• **Data for review**
----

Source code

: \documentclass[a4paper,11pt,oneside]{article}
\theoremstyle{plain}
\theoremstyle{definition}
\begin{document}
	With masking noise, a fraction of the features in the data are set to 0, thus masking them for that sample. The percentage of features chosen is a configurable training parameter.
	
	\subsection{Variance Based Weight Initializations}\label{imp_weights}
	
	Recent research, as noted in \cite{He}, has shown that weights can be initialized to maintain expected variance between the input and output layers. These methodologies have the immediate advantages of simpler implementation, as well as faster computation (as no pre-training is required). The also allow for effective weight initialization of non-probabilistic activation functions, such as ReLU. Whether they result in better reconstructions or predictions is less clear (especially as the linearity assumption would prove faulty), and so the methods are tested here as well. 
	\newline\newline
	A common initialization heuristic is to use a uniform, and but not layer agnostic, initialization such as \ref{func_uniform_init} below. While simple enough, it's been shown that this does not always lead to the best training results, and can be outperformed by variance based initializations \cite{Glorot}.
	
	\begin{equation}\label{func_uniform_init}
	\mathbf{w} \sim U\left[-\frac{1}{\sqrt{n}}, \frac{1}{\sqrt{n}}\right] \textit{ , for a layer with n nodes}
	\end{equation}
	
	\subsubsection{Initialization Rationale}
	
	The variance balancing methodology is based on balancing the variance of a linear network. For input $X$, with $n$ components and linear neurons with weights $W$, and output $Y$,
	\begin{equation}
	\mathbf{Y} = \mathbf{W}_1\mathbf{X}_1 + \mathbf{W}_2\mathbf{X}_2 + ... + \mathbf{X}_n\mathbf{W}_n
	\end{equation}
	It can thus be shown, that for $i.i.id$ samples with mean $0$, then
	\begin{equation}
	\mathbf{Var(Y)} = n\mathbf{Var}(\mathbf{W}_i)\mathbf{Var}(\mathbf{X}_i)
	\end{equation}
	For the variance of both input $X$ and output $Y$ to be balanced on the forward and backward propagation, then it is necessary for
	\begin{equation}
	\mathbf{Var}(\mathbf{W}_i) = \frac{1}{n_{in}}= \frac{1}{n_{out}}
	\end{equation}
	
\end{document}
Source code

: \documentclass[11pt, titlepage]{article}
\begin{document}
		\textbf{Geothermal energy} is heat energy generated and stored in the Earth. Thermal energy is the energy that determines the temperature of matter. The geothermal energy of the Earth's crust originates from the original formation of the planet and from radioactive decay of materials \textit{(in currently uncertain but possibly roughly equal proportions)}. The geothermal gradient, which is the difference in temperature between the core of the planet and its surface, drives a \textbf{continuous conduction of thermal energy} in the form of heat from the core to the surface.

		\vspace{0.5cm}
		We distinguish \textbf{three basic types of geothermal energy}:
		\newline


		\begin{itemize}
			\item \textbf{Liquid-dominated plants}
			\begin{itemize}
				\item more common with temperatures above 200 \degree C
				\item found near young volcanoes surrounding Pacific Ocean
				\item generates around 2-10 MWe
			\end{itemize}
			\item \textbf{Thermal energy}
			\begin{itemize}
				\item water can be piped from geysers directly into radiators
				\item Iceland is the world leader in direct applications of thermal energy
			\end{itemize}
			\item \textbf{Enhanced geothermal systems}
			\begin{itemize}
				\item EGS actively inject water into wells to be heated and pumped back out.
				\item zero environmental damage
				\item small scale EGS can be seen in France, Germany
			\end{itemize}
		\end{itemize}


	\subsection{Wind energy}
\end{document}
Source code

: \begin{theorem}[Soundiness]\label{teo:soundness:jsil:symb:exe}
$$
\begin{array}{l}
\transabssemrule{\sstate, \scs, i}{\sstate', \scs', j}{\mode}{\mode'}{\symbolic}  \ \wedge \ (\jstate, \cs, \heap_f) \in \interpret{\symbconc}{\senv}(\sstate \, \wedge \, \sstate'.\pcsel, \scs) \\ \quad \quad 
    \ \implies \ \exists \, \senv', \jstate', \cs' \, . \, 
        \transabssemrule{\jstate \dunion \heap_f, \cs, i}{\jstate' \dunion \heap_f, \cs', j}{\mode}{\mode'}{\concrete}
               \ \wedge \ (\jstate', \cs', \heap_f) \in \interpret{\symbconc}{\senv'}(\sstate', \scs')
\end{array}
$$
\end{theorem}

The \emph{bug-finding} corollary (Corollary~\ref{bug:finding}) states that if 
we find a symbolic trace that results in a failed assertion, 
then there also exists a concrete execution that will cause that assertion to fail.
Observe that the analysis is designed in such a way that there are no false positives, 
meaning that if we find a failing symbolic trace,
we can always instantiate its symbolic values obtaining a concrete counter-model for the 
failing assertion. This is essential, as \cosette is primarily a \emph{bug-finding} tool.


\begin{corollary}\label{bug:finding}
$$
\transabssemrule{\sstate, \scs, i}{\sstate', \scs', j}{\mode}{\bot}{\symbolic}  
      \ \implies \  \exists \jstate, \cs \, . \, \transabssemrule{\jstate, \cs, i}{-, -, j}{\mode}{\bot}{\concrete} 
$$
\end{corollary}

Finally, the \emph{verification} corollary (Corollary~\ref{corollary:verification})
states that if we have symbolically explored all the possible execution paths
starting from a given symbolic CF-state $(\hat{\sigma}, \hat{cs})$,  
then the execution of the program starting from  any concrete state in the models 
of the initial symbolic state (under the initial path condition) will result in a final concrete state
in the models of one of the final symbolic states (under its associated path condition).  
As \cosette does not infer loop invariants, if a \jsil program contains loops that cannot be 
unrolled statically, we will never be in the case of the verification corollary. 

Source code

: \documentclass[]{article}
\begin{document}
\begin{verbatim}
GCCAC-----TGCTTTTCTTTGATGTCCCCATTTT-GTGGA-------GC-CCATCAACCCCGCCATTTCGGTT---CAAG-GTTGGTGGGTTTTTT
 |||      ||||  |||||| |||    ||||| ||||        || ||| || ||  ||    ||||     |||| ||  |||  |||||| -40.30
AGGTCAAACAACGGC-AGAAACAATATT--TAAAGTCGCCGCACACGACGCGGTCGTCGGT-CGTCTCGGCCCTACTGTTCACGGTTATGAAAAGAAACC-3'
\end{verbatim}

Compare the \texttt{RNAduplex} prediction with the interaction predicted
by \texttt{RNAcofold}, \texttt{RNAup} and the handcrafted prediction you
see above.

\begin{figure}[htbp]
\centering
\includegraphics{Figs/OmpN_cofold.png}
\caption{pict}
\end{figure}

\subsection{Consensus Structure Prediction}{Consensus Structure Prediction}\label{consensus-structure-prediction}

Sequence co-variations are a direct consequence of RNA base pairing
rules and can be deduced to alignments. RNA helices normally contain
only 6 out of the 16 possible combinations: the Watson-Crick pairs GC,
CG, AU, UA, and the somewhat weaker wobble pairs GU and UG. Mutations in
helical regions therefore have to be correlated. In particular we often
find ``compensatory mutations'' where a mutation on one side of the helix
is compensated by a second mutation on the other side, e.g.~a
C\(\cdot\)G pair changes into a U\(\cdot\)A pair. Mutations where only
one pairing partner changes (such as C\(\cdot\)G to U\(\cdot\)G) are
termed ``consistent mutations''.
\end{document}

----

• **Task goal**
All of the data above should be transcribed exactly.

• **Result of the task**
Source code

: \documentclass[a4paper,11pt,oneside]{article}
\theoremstyle{plain}
\theoremstyle{definition}
\begin{document}
	With masking noise, a fraction of the features in the data are set to 0, thus masking them for that sample. The percentage of features chosen is a configurable training parameter.
	
	\subsection{Variance Based Weight Initializations}\label{imp_weights}
	
	Recent research, as noted in \cite{He}, has shown that weights can be initialized to maintain expected variance between the input and output layers. These methodologies have the immediate advantages of simpler implementation, as well as faster computation (as no pre-training is required). The also allow for effective weight initialization of non-probabilistic activation functions, such as ReLU. Whether they result in better reconstructions or predictions is less clear (especially as the linearity assumption would prove faulty), and so the methods are tested here as well. 
	\newline\newline
	A common initialization heuristic is to use a uniform, and but not layer agnostic, initialization such as \ref{func_uniform_init} below. While simple enough, it's been shown that this does not always lead to the best training results, and can be outperformed by variance based initializations \cite{Glorot}.
	
	\begin{equation}\label{func_uniform_init}
	\mathbf{w} \sim U\left[-\frac{1}{\sqrt{n}}, \frac{1}{\sqrt{n}}\right] \textit{ , for a layer with n nodes}
	\end{equation}
	
	\subsubsection{Initialization Rationale}
	
	The variance balancing methodology is based on balancing the variance of a linear network. For input $X$, with $n$ components and linear neurons with weights $W$, and output $Y$,
	\begin{equation}
	\mathbf{Y} = \mathbf{W}_1\mathbf{X}_1 + \mathbf{W}_2\mathbf{X}_2 + ... + \mathbf{X}_n\mathbf{W}_n
	\end{equation}
	It can thus be shown, that for $i.i.id$ samples with mean $0$, then
	\begin{equation}
	\mathbf{Var(Y)} = n\mathbf{Var}(\mathbf{W}_i)\mathbf{Var}(\mathbf{X}_i)
	\end{equation}
	For the variance of both input $X$ and output $Y$ to be balanced on the forward and backward propagation, then it is necessary for
	\begin{equation}
	\mathbf{Var}(\mathbf{W}_i) = \frac{1}{n_{in}}= \frac{1}{n_{out}}
	\end{equation}
	
\end{document}
Source code

: \documentclass[11pt, titlepage]{article}
\begin{document}
		\textbf{Geothermal energy} is heat energy generated and stored in the Earth. Thermal energy is the energy that determines the temperature of matter. The geothermal energy of the Earth's crust originates from the original formation of the planet and from radioactive decay of materials \textit{(in currently uncertain but possibly roughly equal proportions)}. The geothermal gradient, which is the difference in temperature between the core of the planet and its surface, drives a \textbf{continuous conduction of thermal energy} in the form of heat from the core to the surface.

		\vspace{0.5cm}
		We distinguish \textbf{three basic types of geothermal energy}:
		\newline


		\begin{itemize}
			\item \textbf{Liquid-dominated plants}
			\begin{itemize}
				\item more common with temperatures above 200 \degree C
				\item found near young volcanoes surrounding Pacific Ocean
				\item generates around 2-10 MWe
			\end{itemize}
			\item \textbf{Thermal energy}
			\begin{itemize}
				\item water can be piped from geysers directly into radiators
				\item Iceland is the world leader in direct applications of thermal energy
			\end{itemize}
			\item \textbf{Enhanced geothermal systems}
			\begin{itemize}
				\item EGS actively inject water into wells to be heated and pumped back out.
				\item zero environmental damage
				\item small scale EGS can be seen in France, Germany
			\end{itemize}
		\end{itemize}


	\subsection{Wind energy}
\end{document}
Source code

: \begin{theorem}[Soundiness]\label{teo:soundness:jsil:symb:exe}
$$
\begin{array}{l}
\transabssemrule{\sstate, \scs, i}{\sstate', \scs', j}{\mode}{\mode'}{\symbolic}  \ \wedge \ (\jstate, \cs, \heap_f) \in \interpret{\symbconc}{\senv}(\sstate \, \wedge \, \sstate'.\pcsel, \scs) \\ \quad \quad 
    \ \implies \ \exists \, \senv', \jstate', \cs' \, . \, 
        \transabssemrule{\jstate \dunion \heap_f, \cs, i}{\jstate' \dunion \heap_f, \cs', j}{\mode}{\mode'}{\concrete}
               \ \wedge \ (\jstate', \cs', \heap_f) \in \interpret{\symbconc}{\senv'}(\sstate', \scs')
\end{array}
$$
\end{theorem}

The \emph{bug-finding} corollary (Corollary~\ref{bug:finding}) states that if 
we find a symbolic trace that results in a failed assertion, 
then there also exists a concrete execution that will cause that assertion to fail.
Observe that the analysis is designed in such a way that there are no false positives, 
meaning that if we find a failing symbolic trace,
we can always instantiate its symbolic values obtaining a concrete counter-model for the 
failing assertion. This is essential, as \cosette is primarily a \emph{bug-finding} tool.


\begin{corollary}\label{bug:finding}
$$
\transabssemrule{\sstate, \scs, i}{\sstate', \scs', j}{\mode}{\bot}{\symbolic}  
      \ \implies \  \exists \jstate, \cs \, . \, \transabssemrule{\jstate, \cs, i}{-, -, j}{\mode}{\bot}{\concrete} 
$$
\end{corollary}

Finally, the \emph{verification} corollary (Corollary~\ref{corollary:verification})
states that if we have symbolically explored all the possible execution paths
starting from a given symbolic CF-state $(\hat{\sigma}, \hat{cs})$,  
then the execution of the program starting from  any concrete state in the models 
of the initial symbolic state (under the initial path condition) will result in a final concrete state
in the models of one of the final symbolic states (under its associated path condition).  
As \cosette does not infer loop invariants, if a \jsil program contains loops that cannot be 
unrolled statically, we will never be in the case of the verification corollary. 

Source code

: \documentclass[]{article}
\begin{document}
\begin{verbatim}
GCCAC-----TGCTTTTCTTTGATGTCCCCATTTT-GTGGA-------GC-CCATCAACCCCGCCATTTCGGTT---CAAG-GTTGGTGGGTTTTTT
 |||      ||||  |||||| |||    ||||| ||||        || ||| || ||  ||    ||||     |||| ||  |||  |||||| -40.30
AGGTCAAACAACGGC-AGAAACAATATT--TAAAGTCGCCGCACACGACGCGGTCGTCGGT-CGTCTCGGCCCTACTGTTCACGGTTATGAAAAGAAACC-3'
\end{verbatim}

Compare the \texttt{RNAduplex} prediction with the interaction predicted
by \texttt{RNAcofold}, \texttt{RNAup} and the handcrafted prediction you
see above.

\begin{figure}[htbp]
\centering
\includegraphics{Figs/OmpN_cofold.png}
\caption{pict}
\end{figure}

\subsection{Consensus Structure Prediction}{Consensus Structure Prediction}\label{consensus-structure-prediction}

Sequence co-variations are a direct consequence of RNA base pairing
rules and can be deduced to alignments. RNA helices normally contain
only 6 out of the 16 possible combinations: the Watson-Crick pairs GC,
CG, AU, UA, and the somewhat weaker wobble pairs GU and UG. Mutations in
helical regions therefore have to be correlated. In particular we often
find ``compensatory mutations'' where a mutation on one side of the helix
is compensated by a second mutation on the other side, e.g.~a
C\(\cdot\)G pair changes into a U\(\cdot\)A pair. Mutations where only
one pairing partner changes (such as C\(\cdot\)G to U\(\cdot\)G) are
termed ``consistent mutations''.
\end{document}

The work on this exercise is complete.